Required action:
Output, exactly as written, the lines of the data below from the one containing "<http://bitly.kr/LW7rNF7> (스티브 잡스)" to the end.

══ Provided data

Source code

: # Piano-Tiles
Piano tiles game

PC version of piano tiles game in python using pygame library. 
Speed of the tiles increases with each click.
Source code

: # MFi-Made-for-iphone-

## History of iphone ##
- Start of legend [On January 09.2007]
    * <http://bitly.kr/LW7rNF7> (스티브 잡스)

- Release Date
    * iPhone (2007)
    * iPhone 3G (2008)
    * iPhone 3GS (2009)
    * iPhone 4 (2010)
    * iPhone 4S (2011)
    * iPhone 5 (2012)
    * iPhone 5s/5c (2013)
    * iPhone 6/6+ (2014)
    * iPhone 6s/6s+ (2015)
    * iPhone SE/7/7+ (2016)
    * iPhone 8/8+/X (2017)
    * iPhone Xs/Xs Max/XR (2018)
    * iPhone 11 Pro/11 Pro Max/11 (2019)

════

Response below:
    * <http://bitly.kr/LW7rNF7> (스티브 잡스)

- Release Date
    * iPhone (2007)
    * iPhone 3G (2008)
    * iPhone 3GS (2009)
    * iPhone 4 (2010)
    * iPhone 4S (2011)
    * iPhone 5 (2012)
    * iPhone 5s/5c (2013)
    * iPhone 6/6+ (2014)
    * iPhone 6s/6s+ (2015)
    * iPhone SE/7/7+ (2016)
    * iPhone 8/8+/X (2017)
    * iPhone Xs/Xs Max/XR (2018)
    * iPhone 11 Pro/11 Pro Max/11 (2019)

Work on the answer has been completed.